九州を襲った記録的な豪雨により熊本県人吉市の球磨川で決壊した2カ所の堤防は、川の流れによるものではなく、既に氾濫していた水が球磨川に戻る際の勢いで決壊したとみられることが、国土交通省九州地方整備局などへの取材で判明した。堤防を決壊させるだけの大量の水が田畑や住宅地側を流れていたことになり、今回の豪雨のすさまじさが改めて浮き彫りになった。

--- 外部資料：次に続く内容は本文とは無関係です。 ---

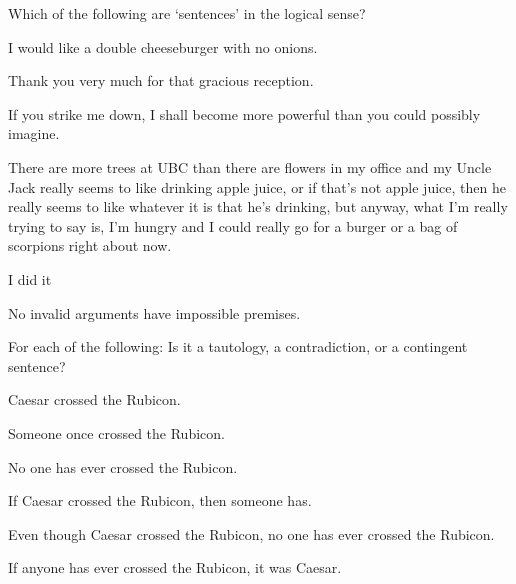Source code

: \problempart
\label{hw1.B}
Which of the following are `sentences' in the logical sense?
	\begin{earg}
		\item I would like a double cheeseburger with no onions.
		\item Thank you very much for that gracious reception.
		\item If you strike me down, I shall become more powerful than you could possibly imagine.
		\item There are more trees at UBC than there are flowers in my office and my Uncle Jack really seems to like drinking apple juice, or if that's not apple juice, then he really seems to like whatever it is that he's drinking, but anyway, what I'm really trying to say is, I'm hungry and I could really go for a burger or a bag of scorpions right about now.
		\item I did it
		\item No invalid arguments have impossible premises.
	\end{earg}

\problempart
\label{pr.EnglishTautology}
For each of the following: Is it a tautology, a contradiction, or a contingent sentence?
\begin{earg}
\item Caesar crossed the Rubicon.
\item Someone once crossed the Rubicon.
\item No one has ever crossed the Rubicon.
\item If Caesar crossed the Rubicon, then someone has.
\item Even though Caesar crossed the Rubicon, no one has ever crossed the Rubicon.
\item If anyone has ever crossed the Rubicon, it was Caesar.
\end{earg}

人吉市内を流れる球磨川の堤防は、豪雨により右岸の中神町馬場地区で約30メートル、左岸の同町大柿地区で約10メートルにわたって決壊した。現地を調査した九地整などによると、決壊箇所には田畑や住宅地側から球磨川に向かって大量の水が流れた痕跡が残っていた。
この付近の球磨川はS字状に流れているが、豪雨当時は氾濫により堤防自体が水没し、幅広の直線状の川になっていた。水位は一時、堤防より2、3メートル高くなっていたとみられる。氾濫場所の後ろには山が迫っているため、あふれた水の逃げ場がなく、氾濫した水も水位が高いままだった。その後、雨が収まり球磨川の水位が急低下したことで、田畑や住宅地側にあふれていた水も球磨川に勢いよく流れ込み、その際に決壊した可能性が高いという。
九地整によると、人吉市内では遅くとも4日午前6時半ごろに決壊箇所よりやや上流の堤防で越水が確認された。午前9時50分には市内の球磨川の水位がピークの7・25メートルに達し、観測史上最高だった5・05メートル(1965年7月)を大きく更新。午後3時ごろには3メートルほどまで下がった。
球磨川流域は再三水害に見舞われ、国や熊本県、流域自治体は戦後最大の被害となった65年7月の豪雨と同規模の水量を安全に流せる治水のあり方を検討してきたが、今回の豪雨は目標とする治水の基準を大幅に上回ったことになる。
堤防調査委員会の委員長を務める九州工業大の秋山寿一郎名誉教授(河川工学)は、決壊前に氾濫した今回は、決壊により浸水被害が拡大したわけではないと指摘。その上で、水位が堤防の高さを大きく上回った事実を踏まえ「これほどの水量になれば堤防だけで防ぐのは現実的ではない。気候変動の中、国の治水方針のあり方も考え直す時にきている」と話した。